Additional Predictions by Samson Mow
Beyond Musk and the BTC price target, Mow predicted the stock price of Michael Saylor’s Strategy (MSTR) would reach $5,000, a figure he presented alongside his Bitcoin outlook. He explicitly stated that Bitcoin will outperform metals, noting that this view follows recent record highs for gold and silver. Finally, Mow said at least one country will launch a Bitcoin bond, which he views as part of growing sovereign-level engagement with the asset.
Comparative Analysis with Other Crypto Executives
Mow’s projections are notably more bullish than some contemporaries, who have expressed more cautious expectations for the near-term. The recent cycle also included high-profile predictions that did not materialize, a pattern commentators point to when assessing the range of forecasts across the sector. For broader perspectives on how different price forecasts compare, see this roundup of price forecasts and analyst views.
Why this matters
For a miner in Russia running between one and a thousand devices, Mow’s predictions mainly shape market sentiment rather than day-to-day operations. Large institutional moves or sovereign actions could affect Bitcoin’s price and liquidity over time, which in turn influences the value of mined coins and decisions about holding versus selling.

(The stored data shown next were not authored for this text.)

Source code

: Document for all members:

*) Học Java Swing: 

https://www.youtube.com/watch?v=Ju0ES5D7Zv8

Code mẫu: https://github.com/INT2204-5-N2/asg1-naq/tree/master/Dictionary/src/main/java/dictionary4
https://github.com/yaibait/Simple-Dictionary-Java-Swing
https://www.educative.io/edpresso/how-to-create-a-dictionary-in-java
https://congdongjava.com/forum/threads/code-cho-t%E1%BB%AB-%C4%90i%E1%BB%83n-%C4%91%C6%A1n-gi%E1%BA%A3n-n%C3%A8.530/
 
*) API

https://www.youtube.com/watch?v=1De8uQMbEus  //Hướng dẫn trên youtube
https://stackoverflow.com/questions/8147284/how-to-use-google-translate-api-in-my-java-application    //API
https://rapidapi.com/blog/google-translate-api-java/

At the same time, Tesla’s prior reversal on Bitcoin payments and its sale of holdings illustrates that corporate and environmental considerations can lead to sudden shifts in institutional exposure. That history matters because major corporate or government decisions can change market dynamics even if they do not directly change mining conditions at a local level.
What to do?
- Track market and adoption news: keep an eye on verified announcements about institutional buys, sovereign bonds, or major corporate policy changes that could influence BTC demand and liquidity.

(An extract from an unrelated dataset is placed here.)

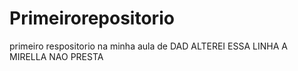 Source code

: # Primeirorepositorio
 primeiro respositorio na minha aula de DAD
ALTEREI ESSA LINHA
A MIRELLA NAO PRESTA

- Review cashflow and holding strategy: decide in advance whether mined BTC will be sold for operating costs or held as a reserve, and implement that policy consistently.
- Control operational costs: monitor electricity tariffs, equipment efficiency, and maintenance schedules to keep margins stable regardless of short-term price swings.
- Prepare for compliance: stay informed about local reporting and tax rules for mined cryptocurrency and document transactions to simplify reporting obligations.
- Keep backups and firmware up to date: maintain reliable operations through regular backups and firmware updates to reduce downtime and hardware loss.